A Playlist for Recovering Fundies
A couple of years back, I dragged my agnostic husband, Brian, to a Calvinist megachurch. Calvinist means God preselected a few humans for salvation and the rest for eternal torture. We sat there for an hour, goats among the sheep. Brian’s reaction? “That was the best indie rock I’ve heard in a long time!”
Christians have a love-hate relationship with popular music. I came of age during a hate phase. Rock was diabolical. In my generation, Alice Cooper, missionary kid, played out his parents’ fears about rock music, chopping up baby dolls and screeching about necrophilia while dressed as a 17th Century witch. Having dabbled on the enemy side of a fantastical spiritual war that supposedly encompasses us all, he now attends an evangelical mega in Scottsdale, Arizona.
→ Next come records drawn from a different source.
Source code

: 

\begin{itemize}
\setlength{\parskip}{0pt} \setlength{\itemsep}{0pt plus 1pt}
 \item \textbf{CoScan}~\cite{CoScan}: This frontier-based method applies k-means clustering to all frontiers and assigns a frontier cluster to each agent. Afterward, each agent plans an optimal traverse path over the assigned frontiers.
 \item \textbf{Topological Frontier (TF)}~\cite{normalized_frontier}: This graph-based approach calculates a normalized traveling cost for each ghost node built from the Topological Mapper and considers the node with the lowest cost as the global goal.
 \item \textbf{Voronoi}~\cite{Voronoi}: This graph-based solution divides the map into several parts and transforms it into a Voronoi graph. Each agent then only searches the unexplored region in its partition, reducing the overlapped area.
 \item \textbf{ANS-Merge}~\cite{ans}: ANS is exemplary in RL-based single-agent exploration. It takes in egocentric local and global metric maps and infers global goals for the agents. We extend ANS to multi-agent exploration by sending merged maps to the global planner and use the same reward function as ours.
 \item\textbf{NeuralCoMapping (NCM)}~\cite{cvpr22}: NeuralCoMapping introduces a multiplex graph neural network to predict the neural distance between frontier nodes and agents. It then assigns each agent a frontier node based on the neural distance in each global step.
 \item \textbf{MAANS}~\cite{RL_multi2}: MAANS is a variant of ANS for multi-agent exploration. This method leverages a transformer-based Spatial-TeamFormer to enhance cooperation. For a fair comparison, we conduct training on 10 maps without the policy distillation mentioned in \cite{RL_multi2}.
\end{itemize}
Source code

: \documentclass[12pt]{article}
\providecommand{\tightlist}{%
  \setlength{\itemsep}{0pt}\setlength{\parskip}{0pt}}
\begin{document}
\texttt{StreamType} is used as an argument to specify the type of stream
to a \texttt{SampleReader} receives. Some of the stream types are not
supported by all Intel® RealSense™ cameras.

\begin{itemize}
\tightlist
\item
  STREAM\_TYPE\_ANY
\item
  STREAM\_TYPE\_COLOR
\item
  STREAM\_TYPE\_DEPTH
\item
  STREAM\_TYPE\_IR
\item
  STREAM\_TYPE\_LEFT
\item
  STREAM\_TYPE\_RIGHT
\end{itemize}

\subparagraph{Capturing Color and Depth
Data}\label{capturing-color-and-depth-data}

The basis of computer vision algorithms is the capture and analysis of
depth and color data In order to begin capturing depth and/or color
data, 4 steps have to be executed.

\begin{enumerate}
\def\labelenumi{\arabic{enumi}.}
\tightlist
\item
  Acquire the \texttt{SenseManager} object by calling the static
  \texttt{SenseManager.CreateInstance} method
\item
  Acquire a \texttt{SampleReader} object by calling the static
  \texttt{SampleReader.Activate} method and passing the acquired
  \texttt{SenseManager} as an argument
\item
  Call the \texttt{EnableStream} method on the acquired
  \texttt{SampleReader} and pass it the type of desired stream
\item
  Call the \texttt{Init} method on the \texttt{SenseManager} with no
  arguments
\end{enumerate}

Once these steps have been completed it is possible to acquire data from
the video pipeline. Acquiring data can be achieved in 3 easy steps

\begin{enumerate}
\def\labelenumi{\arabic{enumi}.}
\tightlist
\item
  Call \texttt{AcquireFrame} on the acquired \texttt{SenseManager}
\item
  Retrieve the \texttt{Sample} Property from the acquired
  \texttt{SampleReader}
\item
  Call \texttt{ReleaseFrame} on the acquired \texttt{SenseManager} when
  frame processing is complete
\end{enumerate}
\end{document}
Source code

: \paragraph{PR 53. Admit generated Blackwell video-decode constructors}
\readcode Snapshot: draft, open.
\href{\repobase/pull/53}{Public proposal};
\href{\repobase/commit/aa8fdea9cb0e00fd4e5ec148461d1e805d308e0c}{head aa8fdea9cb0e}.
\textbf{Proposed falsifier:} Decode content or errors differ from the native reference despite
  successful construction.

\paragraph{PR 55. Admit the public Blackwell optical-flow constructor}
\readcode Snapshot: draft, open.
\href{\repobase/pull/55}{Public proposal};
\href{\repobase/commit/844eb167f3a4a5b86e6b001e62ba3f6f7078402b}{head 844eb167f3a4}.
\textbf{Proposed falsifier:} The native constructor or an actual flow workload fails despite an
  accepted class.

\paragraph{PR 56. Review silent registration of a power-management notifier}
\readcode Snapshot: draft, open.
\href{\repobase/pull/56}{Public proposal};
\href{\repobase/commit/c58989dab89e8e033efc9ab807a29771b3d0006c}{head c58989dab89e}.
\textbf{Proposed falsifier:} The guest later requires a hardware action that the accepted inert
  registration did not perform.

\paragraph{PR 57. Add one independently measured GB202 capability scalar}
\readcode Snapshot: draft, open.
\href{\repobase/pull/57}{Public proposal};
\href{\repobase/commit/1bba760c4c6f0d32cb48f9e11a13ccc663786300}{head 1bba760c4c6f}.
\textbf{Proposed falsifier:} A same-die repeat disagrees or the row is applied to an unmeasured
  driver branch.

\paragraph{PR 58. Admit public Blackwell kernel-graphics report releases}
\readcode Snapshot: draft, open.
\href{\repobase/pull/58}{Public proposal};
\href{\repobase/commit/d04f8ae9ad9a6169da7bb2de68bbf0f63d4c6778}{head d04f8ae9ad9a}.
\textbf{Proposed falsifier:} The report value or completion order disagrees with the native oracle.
In his youth, Alice had to choose between edgy rock and Jesus. By contrast, my nephew (raised by the same woman who raised me on Swan Lake—my mom) spent his teen years consuming a steady diet of Christian heavy metal. Mom’s complaints were focused on aesthetics. Matthew’s beloved “screamers” were distasteful, but not dangerous. Heavy metal had been co-opted. Instead of sketching daggers and bones dripping with stylized blood like secular metal fans, Matt could draw hearts and crosses dripping with stylized blood—and that was ok.